26 DE FEBRERO. LA VIRTUD DE LA RELIGIÓN.

 Nuestra grandeza, perfección y felicidad, según Santo Tomás de Aquino, dependen de nuestra sujeción a la voluntad de Dios. Cuando el CUERPO está unido y sometido al alma por completo, vive, crece, muere y goza en virtud del espíritu, que es quien le gobierna, como la ATMÓSFERA a la acción de los rayos del sol se ilumina y se caldea.

Así acontece con nuestra alma en sus relaciones con Dios. Sujeta a él por el ejercicio del culto divino, de él recibe las luces, los pensamientos, las convicciones que luego si filtran a través de los sentimientos y de la vida.
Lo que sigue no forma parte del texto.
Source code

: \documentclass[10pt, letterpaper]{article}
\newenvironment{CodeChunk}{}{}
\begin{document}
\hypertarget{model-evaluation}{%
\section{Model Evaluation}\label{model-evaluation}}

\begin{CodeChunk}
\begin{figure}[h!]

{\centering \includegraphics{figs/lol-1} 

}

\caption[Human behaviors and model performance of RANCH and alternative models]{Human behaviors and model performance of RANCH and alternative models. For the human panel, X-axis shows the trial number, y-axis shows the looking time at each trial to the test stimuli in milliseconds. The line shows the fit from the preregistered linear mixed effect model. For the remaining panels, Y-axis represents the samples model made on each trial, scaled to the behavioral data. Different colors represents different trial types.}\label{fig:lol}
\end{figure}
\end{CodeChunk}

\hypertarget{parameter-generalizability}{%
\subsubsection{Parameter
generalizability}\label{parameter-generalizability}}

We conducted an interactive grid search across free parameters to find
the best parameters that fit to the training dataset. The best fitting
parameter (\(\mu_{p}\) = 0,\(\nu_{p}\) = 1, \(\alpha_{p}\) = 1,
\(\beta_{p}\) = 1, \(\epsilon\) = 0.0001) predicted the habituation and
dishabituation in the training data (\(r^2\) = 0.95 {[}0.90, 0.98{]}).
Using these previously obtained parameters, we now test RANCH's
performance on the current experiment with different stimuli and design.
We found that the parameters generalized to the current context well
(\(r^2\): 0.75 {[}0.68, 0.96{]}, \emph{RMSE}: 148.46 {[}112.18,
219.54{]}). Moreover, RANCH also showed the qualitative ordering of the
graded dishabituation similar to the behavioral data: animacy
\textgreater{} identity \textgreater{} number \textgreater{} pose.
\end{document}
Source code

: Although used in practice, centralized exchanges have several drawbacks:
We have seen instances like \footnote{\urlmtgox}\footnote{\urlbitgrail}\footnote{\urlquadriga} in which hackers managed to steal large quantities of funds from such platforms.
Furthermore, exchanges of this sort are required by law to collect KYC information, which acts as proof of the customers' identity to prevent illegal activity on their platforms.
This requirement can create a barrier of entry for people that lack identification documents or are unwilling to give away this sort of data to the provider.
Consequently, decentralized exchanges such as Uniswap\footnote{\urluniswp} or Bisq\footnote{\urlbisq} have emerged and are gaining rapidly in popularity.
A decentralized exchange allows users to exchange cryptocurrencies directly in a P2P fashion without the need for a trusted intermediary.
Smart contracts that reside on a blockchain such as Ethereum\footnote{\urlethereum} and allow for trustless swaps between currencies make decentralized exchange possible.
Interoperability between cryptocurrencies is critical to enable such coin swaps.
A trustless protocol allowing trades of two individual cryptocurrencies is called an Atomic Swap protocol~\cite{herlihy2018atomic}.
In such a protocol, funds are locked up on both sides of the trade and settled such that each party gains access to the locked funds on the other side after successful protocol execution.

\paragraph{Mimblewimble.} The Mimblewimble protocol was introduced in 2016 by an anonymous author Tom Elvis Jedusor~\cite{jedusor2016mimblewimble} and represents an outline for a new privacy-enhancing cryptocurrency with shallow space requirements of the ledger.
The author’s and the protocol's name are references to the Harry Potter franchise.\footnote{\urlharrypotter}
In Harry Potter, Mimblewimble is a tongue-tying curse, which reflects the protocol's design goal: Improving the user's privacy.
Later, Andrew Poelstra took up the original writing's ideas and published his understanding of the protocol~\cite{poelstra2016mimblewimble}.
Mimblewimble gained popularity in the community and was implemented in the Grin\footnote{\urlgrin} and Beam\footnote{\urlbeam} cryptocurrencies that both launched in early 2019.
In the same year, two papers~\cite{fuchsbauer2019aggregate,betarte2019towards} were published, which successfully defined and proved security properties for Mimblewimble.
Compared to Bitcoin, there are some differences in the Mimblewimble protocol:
Dios hace participar a nuestra alma de su divina naturaleza al elevarla HASTA ÉL, por medio de su gracia, le comunica su SANTIDAD por medio de las virtudes y los dones sobrenaturales que derrama sobre ella y le hace participar de su FELICIDAD  al inundarla de paz y de delicias sin cuento. Por eso pudo decir San Agustín: "El culto que rendimos a la divina Majestad aprovecha más a la criatura que al Creador."

No solamente el culto que rendimos a Dios nos engrandece, nos santifica y da la felicidad sobre la tierra, sino que nos proporciona la eterna bienaventuranza, PREMIO de tal magnitud, que ni el entendimiento ni el corazón del hombre alcanzarán a comprender sus excelencias. ¿Qué amigo de príncipes ni de reyes pudo esperar jamás de sus señores parecidas recompensa por sus servicios? -Por eso los SANTOS  se sentían llenos de fervor en sus relaciones con Dios. San Alfonso María de Ligorio envidiaba el destino de los cirios y de la lamparilla del Santísimo, que lucen hasta extinguirse en presencia del augusto Sacramento del altar, y envidiaba también a las flores que adornan los altares con su belleza y mueren dando gloria a Jesús.

SI nuestros sentimientos fueran los de los santos, no estaríamos a veces tan distraídos y hasta insensibles al asistir al santo sacrificio de la Misa o en la acción de gracias después de la sagrada Comunión. Durante la meditación no dejaríamos los actos de fe, los afectos piadosos, y tomaríamos santas y sinceras resoluciones en vez de permanecer secos como tierra árida que no produce fruto; ni tampoco diríamos las oraciones por rutina, con la imaginación distraída, con escasa devoción y piedad.

¡Oh María! ¡Dulce Madre mía! Pon tú misma remedio a estos males de mi alma; cúrame de mi negligencia y tibieza; obtenme el don de una FE VIVA que me haga ver las grandezas infinitas de Dios, dentro de las cuales yo soy como una gotita de agua en medio del océano, o como un átomo impalpable en el espacio sin límites. Dame RECOGIMIENTO necesario para orar con el respeto debido, y hazme amar mucho la ORACIÓN para que con ella pueda honrar en todo lugar y siempre, y en la medida de mis fuerzas, a la divina Majestad de mi Creador.